Mahkeme heyetinden söz alan müdahil avukatlarından Selçuk Kozağaç, Şemdinli İlçe Emniyet Müdürlüğü'nde Ateş'in ifadesini alan Himmet Özdemir isimli polis memurunun, iddianameyi hazırlayan Cumhuriyet Savcısı'na verdiği ifadesinde 'Ateş'e herhangi bir baskı ve zor kullanmadıklarına rağmen Ateş'in sonra korktuğu için ifadesini değiştirdiğini' söylediğini ve bunun doğru olup olmadığını sordu. Ateş, böyle bir şeyin söz konusu olmadığını ifade ederek, "Böyle bir şey olmadı. Altında imzam olan ifadelerimi kabul ediyorum. Diğerlerini kabul etmiyorum" şeklinde konuştu. Bu arada söz alan sanık avukatları, Himmet Özdemir isimli polis memuru ile yaptıkları görüşmelerde ifadelerinin saptırıldığını ve iddianameyi, hazırlayan savcının kendi düşünceleri doğrultusunda değiştirdiğini ifade ettiğini ve ikinci kez talimat ile ifade verdiğini söylediğini öne sürdü.
Söz alan müdahil avukatlarından Bahri Belen, Ateş'e dönerek, "İki kardeşiniz PKK tarafından öldürülmüş. Başınız sağ olsun. İntikam için mücadele ettiğinizi söylüyorsunuz" sözlerine karşılık hemen araya giren Ateş, "Allah nasip ederse örgütle mücadele etmeye devam edeceğim" ifadesini kullandı.

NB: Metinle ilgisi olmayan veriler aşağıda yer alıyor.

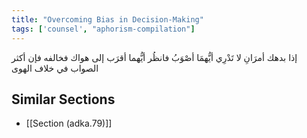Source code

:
 ```yaml
---
title: "Overcoming Bias in Decision-Making"
tags: ['counsel', "aphorism-compilation"]
---
```


 إذا بدهك أمرَانِ لا تَدْرِي أيُّهمَا أصْوَبُ فانظُر أيُّهما أقرَب إلى هواك فخالفه فإن أكثر الصواب في خلاف الهوى

## Similar Sections
- [[Section (adka.79)]]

Ateş'in bu sözleri üzerine tekrar konuşan Belen'in, "Örgüt diyerek kimi kastetmek istiyorsunuz?" sözlerine karşılık Ateş, dağdaki kadroyu kastettiğini ve halka karşı kimseyle bir mücadelesinin olmadığını ifade etti. Tekrar söz alan Belen'in, "Dağ gerillası ile kır gerillasına karşı verilen her görevi yapar mısın?" sorusuna Ateş, "Eğer silahlı ise gözümü kırpmadan elimden ne gelirse yaparım. Dağ kadrosunu nerede bulursam vururum" yanıtını verdi. Bu sefer araya giren Mahkeme Başkanı İlhan Kaya, Ateş'e kimin dağ kadrosunda olduğunu ve kimin halk olduğunu nasıl tanıdığını sordu. Bunun üzerine Ateş, "Biz birbirimizi yıllardır vuruyoruz ve tanıyoruz" dedi. Müdahil avukatlarından Selçuk Kozağaç, "Kardeşini kimin vurduğunu biliyor musun da vuruyorsun?" şeklinde bir soru yöneltmesi üzerine Ateş, "Kardeşimi sen mi vurdun da böyle söylüyorsun? Kardeşimi vurduğunu tespit etsem, seni de gözümü kırpmadan vururum" şeklinde konuştu. Ateş'in bu sözleri üzerine sanık ve müdahil avukatları arasında kısa süreli tartışma yaşandı.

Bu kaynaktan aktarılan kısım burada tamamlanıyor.